What is expected: Verbatim copy without images: repeat the records in full.

*** Opening of Data for this task ***

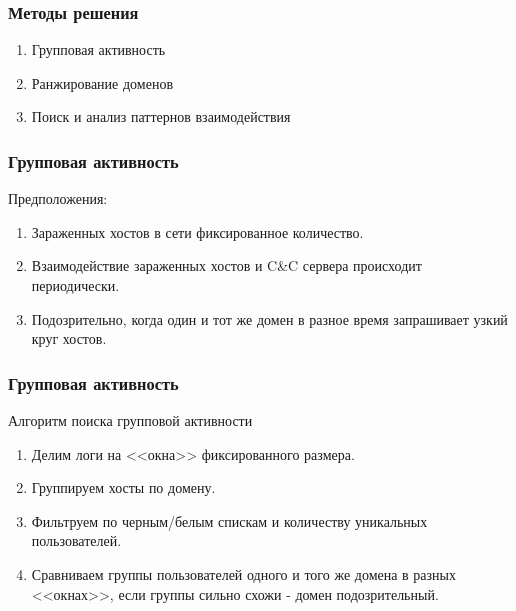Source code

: \documentclass[12pt,pdf,hyperref={unicode}]{beamer}
\newcommand\Fontvi{\fontsize{26}{20}\selectfont}
\begin{document}
\begin{frame}
\Fontvi

\frametitle{Методы решения} 

\begin{center}
\begin{minipage}{.97\textwidth}
\begin{enumerate}

	\item Групповая активность
	\item Ранжирование доменов
	\item Поиск и анализ паттернов взаимодействия

\end{enumerate}
\end{minipage}
\end{center}
\end{frame}
\begin{frame}
\frametitle{Групповая активность}

Предположения:
\begin{enumerate}
	\item Зараженных хостов в сети фиксированное количество.
	\item Взаимодействие зараженных хостов и C\&C сервера происходит периодически.
	\item  Подозрительно, когда один и тот же домен в разное время запрашивает узкий круг хостов.
\end{enumerate}
\end{frame}

\begin{frame}
\frametitle{Групповая активность}
Алгоритм поиска групповой активности
\begin{enumerate}
	\item Делим логи на <<окна>> фиксированного размера.
	\item Группируем хосты по домену.
	\item Фильтруем по черным/белым спискам и количеству уникальных пользователей.
	\item Сравниваем группы пользователей одного и того же домена в разных <<окнах>>, если группы сильно схожи - домен подозрительный.
\end{enumerate}
\end{frame}
\end{document}
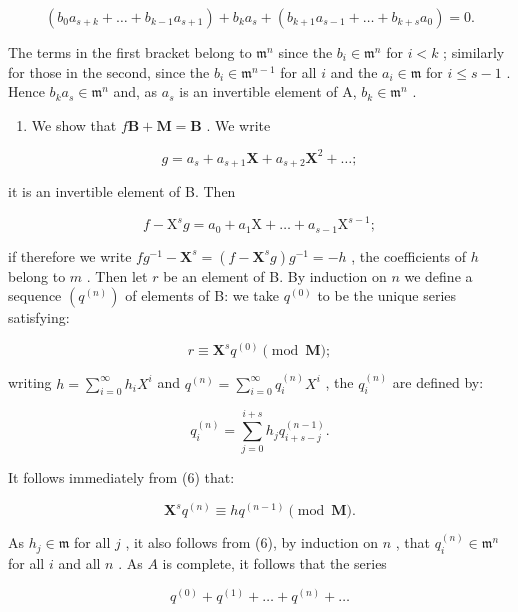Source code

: \[
\left(b _ {0} a _ {s + k} + \dots + b _ {k - 1} a _ {s + 1}\right) + b _ {k} a _ {s} + \left(b _ {k + 1} a _ {s - 1} + \dots + b _ {k + s} a _ {0}\right) = 0.\tag{4}
\]

The terms in the first bracket belong to \(\mathfrak{m}^n\) since the \(b_i \in \mathfrak{m}^n\) for \(i < k\) ; similarly for those in the second, since the \(b_i \in \mathfrak{m}^{n-1}\) for all \(i\) and the \(a_i \in \mathfrak{m}\) for \(i \leqslant s - 1\) . Hence \(b_k a_s \in \mathfrak{m}^n\) and, as \(a_s\) is an invertible element of A, \(b_k \in \mathfrak{m}^n\) .

\begin{enumerate}
\def\labelenumi{(\alph{enumi})}
\setcounter{enumi}{1}
\tightlist
\item
  We show that \(f\mathbf{B} + \mathbf{M} = \mathbf{B}\) . We write
\end{enumerate}

\[
g = a _ {s} + a _ {s + 1} \mathbf {X} + a _ {s + 2} \mathbf {X} ^ {2} + \dots ;
\]

it is an invertible element of B. Then

\[
f - \mathrm{X} ^ {s} g = a _ {0} + a _ {1} \mathrm{X} + \dots + a _ {s - 1} \mathrm{X} ^ {s - 1};
\]

if therefore we write \(fg^{-1} - \mathbf{X}^s = (f - \mathbf{X}^s g)g^{-1} = -h\) , the coefficients of \(h\) belong to \(m\) . Then let \(r\) be an element of B. By induction on \(n\) we define a sequence \((q^{(n)})\) of elements of B: we take \(q^{(0)}\) to be the unique series satisfying:

\[
r \equiv \mathbf {X} ^ {s} q ^ {(0)} \pmod {\mathbf {M}};\tag{5}
\]

writing \(h = \sum_{i=0}^{\infty} h_i X^i\) and \(q^{(n)} = \sum_{i=0}^{\infty} q_i^{(n)} X^i\) , the \(q_i^{(n)}\) are defined by:

\[
q _ {i} ^ {(n)} = \sum_ {j = 0} ^ {i + s} h _ {j} q _ {i + s - j} ^ {(n - 1)}.\tag{6}
\]

It follows immediately from (6) that:

\[
\mathbf {X} ^ {s} q ^ {(n)} \equiv h q ^ {(n - 1)} \pmod {\mathbf {M}}.\tag{7}
\]

As \(h_j \in \mathfrak{m}\) for all \(j\) , it also follows from (6), by induction on \(n\) , that \(q_i^{(n)} \in \mathfrak{m}^n\) for all \(i\) and all \(n\) . As \(A\) is complete, it follows that the series

\[
q ^ {(0)} + q ^ {(1)} + \dots + q ^ {(n)} + \dots
\]

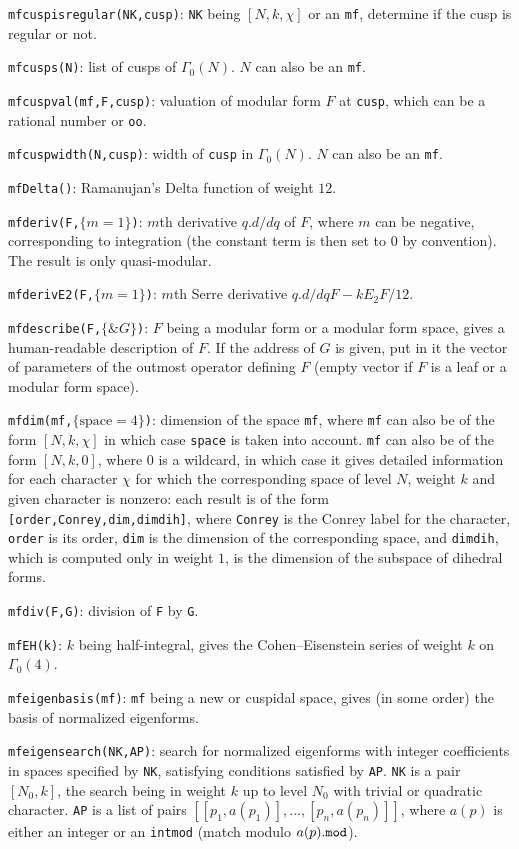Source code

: \documentclass[11pt]{article}
\newcommand{\G}{\Gamma}
\def\kbd#1{{\tt #1}}
\begin{document}
\f\kbd{mfcuspisregular(NK,cusp)}: \kbd{NK} being $[N,k,\chi]$ or an \kbd{mf},
determine if the cusp is regular or not.

\f\kbd{mfcusps(N)}: list of cusps of $\G_0(N)$. $N$ can also be an \kbd{mf}.

\f\kbd{mfcuspval(mf,F,cusp)}: valuation of modular form $F$ at \kbd{cusp}, which
can be a rational number or \kbd{oo}.

\f\kbd{mfcuspwidth(N,cusp)}: width of \kbd{cusp} in $\G_0(N)$. $N$ can also be
an \kbd{mf}.

\f\kbd{mfDelta()}: Ramanujan's Delta function of weight $12$.

\f\kbd{mfderiv(F,$\{m=1\}$)}: $m$th derivative $q.d/dq$ of $F$, where
$m$ can be negative, corresponding to integration (the constant term
is then set to $0$ by convention). The result is only quasi-modular.

\f\kbd{mfderivE2(F,$\{m=1\}$)}: $m$th Serre derivative $q.d/dq F-kE_2F/12$.

\f\kbd{mfdescribe(F,$\{\&G\}$)}: $F$ being a modular form or a modular form
space, gives a human-readable description of $F$. If the address of $G$ is
given, put in it the vector of parameters of the outmost operator defining
$F$ (empty vector if $F$ is a leaf or a modular form space).

\f\kbd{mfdim(mf,$\{\text{space}=4\}$)}: dimension of the space \kbd{mf},
where \kbd{mf} can also be of the form $[N,k,\chi]$ in which case \kbd{space}
is taken into account. \kbd{mf} can also be of the form $[N,k,0]$, where $0$
is a wildcard, in which case it gives detailed information for each character
$\chi$ for which the corresponding space of level $N$, weight $k$ and given
character is nonzero: each result is of the form
\kbd{[order,Conrey,dim,dimdih]}, where \kbd{Conrey} is the Conrey label for
the character, \kbd{order} is its order, \kbd{dim} is the dimension of the
corresponding space, and \kbd{dimdih}, which is computed only in weight $1$,
is the dimension of the subspace of dihedral forms.

\f\kbd{mfdiv(F,G)}: division of \kbd{F} by \kbd{G}.

\f\kbd{mfEH(k)}: $k$ being half-integral, gives the Cohen--Eisenstein series
of weight $k$ on $\G_0(4)$.

\f\kbd{mfeigenbasis(mf)}: \kbd{mf} being a new or cuspidal space, gives
(in some order) the basis of normalized eigenforms.

\f\kbd{mfeigensearch(NK,AP)}: search for normalized eigenforms with
integer coefficients in spaces specified by \kbd{NK}, satisfying conditions
satisfied by \kbd{AP}. \kbd{NK} is a pair $[N_0,k]$, the search being in
weight $k$ up to level $N_0$ with trivial or quadratic character.
\kbd{AP} is a list of pairs $[[p_1,a(p_1)],...,[p_n,a(p_n)]]$, where $a(p)$
is either an integer or an \kbd{intmod} (match modulo $a(p)\kbd{.mod}$).
\end{document}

*** Close of Data for this task ***

Expected answer:
Source code

: \documentclass[12pt,pdf,hyperref={unicode}]{beamer}
\newcommand\Fontvi{\fontsize{26}{20}\selectfont}
\begin{document}
\begin{frame}
\Fontvi

\frametitle{Методы решения} 

\begin{center}
\begin{minipage}{.97\textwidth}
\begin{enumerate}

	\item Групповая активность
	\item Ранжирование доменов
	\item Поиск и анализ паттернов взаимодействия

\end{enumerate}
\end{minipage}
\end{center}
\end{frame}
\begin{frame}
\frametitle{Групповая активность}

Предположения:
\begin{enumerate}
	\item Зараженных хостов в сети фиксированное количество.
	\item Взаимодействие зараженных хостов и C\&C сервера происходит периодически.
	\item  Подозрительно, когда один и тот же домен в разное время запрашивает узкий круг хостов.
\end{enumerate}
\end{frame}

\begin{frame}
\frametitle{Групповая активность}
Алгоритм поиска групповой активности
\begin{enumerate}
	\item Делим логи на <<окна>> фиксированного размера.
	\item Группируем хосты по домену.
	\item Фильтруем по черным/белым спискам и количеству уникальных пользователей.
	\item Сравниваем группы пользователей одного и того же домена в разных <<окнах>>, если группы сильно схожи - домен подозрительный.
\end{enumerate}
\end{frame}
\end{document}
Source code

: \[
\left(b _ {0} a _ {s + k} + \dots + b _ {k - 1} a _ {s + 1}\right) + b _ {k} a _ {s} + \left(b _ {k + 1} a _ {s - 1} + \dots + b _ {k + s} a _ {0}\right) = 0.\tag{4}
\]

The terms in the first bracket belong to \(\mathfrak{m}^n\) since the \(b_i \in \mathfrak{m}^n\) for \(i < k\) ; similarly for those in the second, since the \(b_i \in \mathfrak{m}^{n-1}\) for all \(i\) and the \(a_i \in \mathfrak{m}\) for \(i \leqslant s - 1\) . Hence \(b_k a_s \in \mathfrak{m}^n\) and, as \(a_s\) is an invertible element of A, \(b_k \in \mathfrak{m}^n\) .

\begin{enumerate}
\def\labelenumi{(\alph{enumi})}
\setcounter{enumi}{1}
\tightlist
\item
  We show that \(f\mathbf{B} + \mathbf{M} = \mathbf{B}\) . We write
\end{enumerate}

\[
g = a _ {s} + a _ {s + 1} \mathbf {X} + a _ {s + 2} \mathbf {X} ^ {2} + \dots ;
\]

it is an invertible element of B. Then

\[
f - \mathrm{X} ^ {s} g = a _ {0} + a _ {1} \mathrm{X} + \dots + a _ {s - 1} \mathrm{X} ^ {s - 1};
\]

if therefore we write \(fg^{-1} - \mathbf{X}^s = (f - \mathbf{X}^s g)g^{-1} = -h\) , the coefficients of \(h\) belong to \(m\) . Then let \(r\) be an element of B. By induction on \(n\) we define a sequence \((q^{(n)})\) of elements of B: we take \(q^{(0)}\) to be the unique series satisfying:

\[
r \equiv \mathbf {X} ^ {s} q ^ {(0)} \pmod {\mathbf {M}};\tag{5}
\]

writing \(h = \sum_{i=0}^{\infty} h_i X^i\) and \(q^{(n)} = \sum_{i=0}^{\infty} q_i^{(n)} X^i\) , the \(q_i^{(n)}\) are defined by:

\[
q _ {i} ^ {(n)} = \sum_ {j = 0} ^ {i + s} h _ {j} q _ {i + s - j} ^ {(n - 1)}.\tag{6}
\]

It follows immediately from (6) that:

\[
\mathbf {X} ^ {s} q ^ {(n)} \equiv h q ^ {(n - 1)} \pmod {\mathbf {M}}.\tag{7}
\]

As \(h_j \in \mathfrak{m}\) for all \(j\) , it also follows from (6), by induction on \(n\) , that \(q_i^{(n)} \in \mathfrak{m}^n\) for all \(i\) and all \(n\) . As \(A\) is complete, it follows that the series

\[
q ^ {(0)} + q ^ {(1)} + \dots + q ^ {(n)} + \dots
\]

Source code

: \documentclass[11pt]{article}
\newcommand{\G}{\Gamma}
\def\kbd#1{{\tt #1}}
\begin{document}
\f\kbd{mfcuspisregular(NK,cusp)}: \kbd{NK} being $[N,k,\chi]$ or an \kbd{mf},
determine if the cusp is regular or not.

\f\kbd{mfcusps(N)}: list of cusps of $\G_0(N)$. $N$ can also be an \kbd{mf}.

\f\kbd{mfcuspval(mf,F,cusp)}: valuation of modular form $F$ at \kbd{cusp}, which
can be a rational number or \kbd{oo}.

\f\kbd{mfcuspwidth(N,cusp)}: width of \kbd{cusp} in $\G_0(N)$. $N$ can also be
an \kbd{mf}.

\f\kbd{mfDelta()}: Ramanujan's Delta function of weight $12$.

\f\kbd{mfderiv(F,$\{m=1\}$)}: $m$th derivative $q.d/dq$ of $F$, where
$m$ can be negative, corresponding to integration (the constant term
is then set to $0$ by convention). The result is only quasi-modular.

\f\kbd{mfderivE2(F,$\{m=1\}$)}: $m$th Serre derivative $q.d/dq F-kE_2F/12$.

\f\kbd{mfdescribe(F,$\{\&G\}$)}: $F$ being a modular form or a modular form
space, gives a human-readable description of $F$. If the address of $G$ is
given, put in it the vector of parameters of the outmost operator defining
$F$ (empty vector if $F$ is a leaf or a modular form space).

\f\kbd{mfdim(mf,$\{\text{space}=4\}$)}: dimension of the space \kbd{mf},
where \kbd{mf} can also be of the form $[N,k,\chi]$ in which case \kbd{space}
is taken into account. \kbd{mf} can also be of the form $[N,k,0]$, where $0$
is a wildcard, in which case it gives detailed information for each character
$\chi$ for which the corresponding space of level $N$, weight $k$ and given
character is nonzero: each result is of the form
\kbd{[order,Conrey,dim,dimdih]}, where \kbd{Conrey} is the Conrey label for
the character, \kbd{order} is its order, \kbd{dim} is the dimension of the
corresponding space, and \kbd{dimdih}, which is computed only in weight $1$,
is the dimension of the subspace of dihedral forms.

\f\kbd{mfdiv(F,G)}: division of \kbd{F} by \kbd{G}.

\f\kbd{mfEH(k)}: $k$ being half-integral, gives the Cohen--Eisenstein series
of weight $k$ on $\G_0(4)$.

\f\kbd{mfeigenbasis(mf)}: \kbd{mf} being a new or cuspidal space, gives
(in some order) the basis of normalized eigenforms.

\f\kbd{mfeigensearch(NK,AP)}: search for normalized eigenforms with
integer coefficients in spaces specified by \kbd{NK}, satisfying conditions
satisfied by \kbd{AP}. \kbd{NK} is a pair $[N_0,k]$, the search being in
weight $k$ up to level $N_0$ with trivial or quadratic character.
\kbd{AP} is a list of pairs $[[p_1,a(p_1)],...,[p_n,a(p_n)]]$, where $a(p)$
is either an integer or an \kbd{intmod} (match modulo $a(p)\kbd{.mod}$).
\end{document}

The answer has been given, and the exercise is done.